Task instructions →
Examine each line of the data. Copy the line if it includes the word "Shared".

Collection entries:
*** Begin section ***
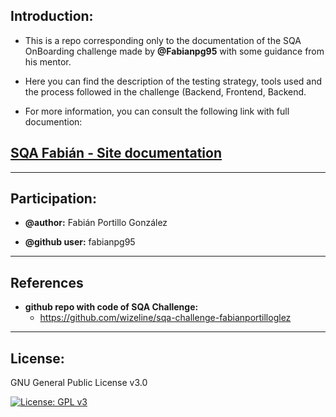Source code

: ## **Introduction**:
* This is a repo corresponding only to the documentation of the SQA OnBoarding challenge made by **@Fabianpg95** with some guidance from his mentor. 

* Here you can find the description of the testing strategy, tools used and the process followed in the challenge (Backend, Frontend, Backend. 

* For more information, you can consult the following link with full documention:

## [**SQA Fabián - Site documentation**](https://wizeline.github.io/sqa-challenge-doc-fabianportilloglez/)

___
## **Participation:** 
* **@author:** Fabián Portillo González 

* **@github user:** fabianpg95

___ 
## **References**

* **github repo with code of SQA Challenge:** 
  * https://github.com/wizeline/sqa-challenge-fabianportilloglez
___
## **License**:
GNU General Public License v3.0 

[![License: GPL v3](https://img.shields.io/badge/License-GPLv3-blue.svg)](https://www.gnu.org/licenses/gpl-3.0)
*** End section ***
*** Begin section ***
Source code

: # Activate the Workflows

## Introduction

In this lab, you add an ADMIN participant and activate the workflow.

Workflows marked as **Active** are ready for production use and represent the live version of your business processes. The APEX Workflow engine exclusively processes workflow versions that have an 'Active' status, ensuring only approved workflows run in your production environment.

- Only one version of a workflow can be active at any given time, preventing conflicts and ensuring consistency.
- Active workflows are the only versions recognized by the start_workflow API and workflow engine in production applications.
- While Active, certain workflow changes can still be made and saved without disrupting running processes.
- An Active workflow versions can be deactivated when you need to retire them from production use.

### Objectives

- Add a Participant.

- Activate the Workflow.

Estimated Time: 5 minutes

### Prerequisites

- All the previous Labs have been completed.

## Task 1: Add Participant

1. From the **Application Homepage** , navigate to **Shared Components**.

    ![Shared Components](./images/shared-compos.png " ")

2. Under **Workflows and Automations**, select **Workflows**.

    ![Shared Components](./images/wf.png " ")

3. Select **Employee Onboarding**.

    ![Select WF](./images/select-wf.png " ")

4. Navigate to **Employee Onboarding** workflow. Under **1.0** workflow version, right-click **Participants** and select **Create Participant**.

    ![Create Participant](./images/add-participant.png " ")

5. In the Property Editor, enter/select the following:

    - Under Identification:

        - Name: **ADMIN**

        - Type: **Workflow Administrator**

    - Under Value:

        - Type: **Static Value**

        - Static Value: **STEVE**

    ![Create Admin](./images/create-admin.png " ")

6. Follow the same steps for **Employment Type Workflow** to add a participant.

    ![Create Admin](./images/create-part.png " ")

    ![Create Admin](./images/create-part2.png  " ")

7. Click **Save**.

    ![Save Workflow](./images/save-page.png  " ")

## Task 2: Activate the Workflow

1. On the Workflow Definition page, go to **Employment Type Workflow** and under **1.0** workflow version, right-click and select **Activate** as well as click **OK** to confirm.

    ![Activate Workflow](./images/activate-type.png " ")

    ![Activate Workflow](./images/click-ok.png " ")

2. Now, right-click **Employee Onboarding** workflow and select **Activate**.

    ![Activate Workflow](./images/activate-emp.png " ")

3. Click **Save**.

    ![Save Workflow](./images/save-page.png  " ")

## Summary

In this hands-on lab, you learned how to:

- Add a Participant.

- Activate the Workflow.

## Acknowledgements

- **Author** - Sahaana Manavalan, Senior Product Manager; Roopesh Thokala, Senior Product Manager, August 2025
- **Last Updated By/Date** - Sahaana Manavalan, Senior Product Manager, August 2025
*** End section ***
Answer to the problem →
1. From the **Application Homepage** , navigate to **Shared Components**.
    ![Shared Components](./images/shared-compos.png " ")
    ![Shared Components](./images/wf.png " ")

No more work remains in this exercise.